Collected data entries:
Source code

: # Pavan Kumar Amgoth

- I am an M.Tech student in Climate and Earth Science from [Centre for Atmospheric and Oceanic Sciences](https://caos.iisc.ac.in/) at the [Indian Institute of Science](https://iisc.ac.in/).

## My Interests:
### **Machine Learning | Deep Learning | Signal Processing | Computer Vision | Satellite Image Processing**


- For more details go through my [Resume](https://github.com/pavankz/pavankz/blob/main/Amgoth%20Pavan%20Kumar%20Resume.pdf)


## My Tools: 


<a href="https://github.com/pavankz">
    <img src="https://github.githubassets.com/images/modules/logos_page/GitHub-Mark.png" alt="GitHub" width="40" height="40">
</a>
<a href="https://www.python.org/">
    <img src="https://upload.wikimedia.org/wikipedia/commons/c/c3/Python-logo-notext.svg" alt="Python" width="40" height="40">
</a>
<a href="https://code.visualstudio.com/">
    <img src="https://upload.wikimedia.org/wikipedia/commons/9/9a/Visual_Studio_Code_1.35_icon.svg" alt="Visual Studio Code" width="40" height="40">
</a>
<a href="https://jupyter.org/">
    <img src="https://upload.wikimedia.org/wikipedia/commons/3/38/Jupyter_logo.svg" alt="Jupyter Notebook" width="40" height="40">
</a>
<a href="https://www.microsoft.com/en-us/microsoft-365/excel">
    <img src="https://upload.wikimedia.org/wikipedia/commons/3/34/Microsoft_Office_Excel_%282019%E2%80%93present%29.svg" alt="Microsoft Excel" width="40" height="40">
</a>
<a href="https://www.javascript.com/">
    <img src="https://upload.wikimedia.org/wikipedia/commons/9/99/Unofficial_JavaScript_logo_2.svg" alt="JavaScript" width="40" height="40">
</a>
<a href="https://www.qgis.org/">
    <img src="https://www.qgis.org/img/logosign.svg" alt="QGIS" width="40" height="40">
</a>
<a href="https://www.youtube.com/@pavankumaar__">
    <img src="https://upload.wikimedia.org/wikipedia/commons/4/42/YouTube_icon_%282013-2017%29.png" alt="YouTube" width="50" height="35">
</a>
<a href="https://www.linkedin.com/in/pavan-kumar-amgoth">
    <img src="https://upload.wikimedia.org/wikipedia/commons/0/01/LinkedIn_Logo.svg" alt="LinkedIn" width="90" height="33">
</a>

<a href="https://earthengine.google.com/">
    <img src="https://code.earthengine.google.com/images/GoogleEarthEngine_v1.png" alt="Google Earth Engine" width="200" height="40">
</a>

● What this task involves:
Work out how many lines above contain "images", then write only that number.

● Your response:
2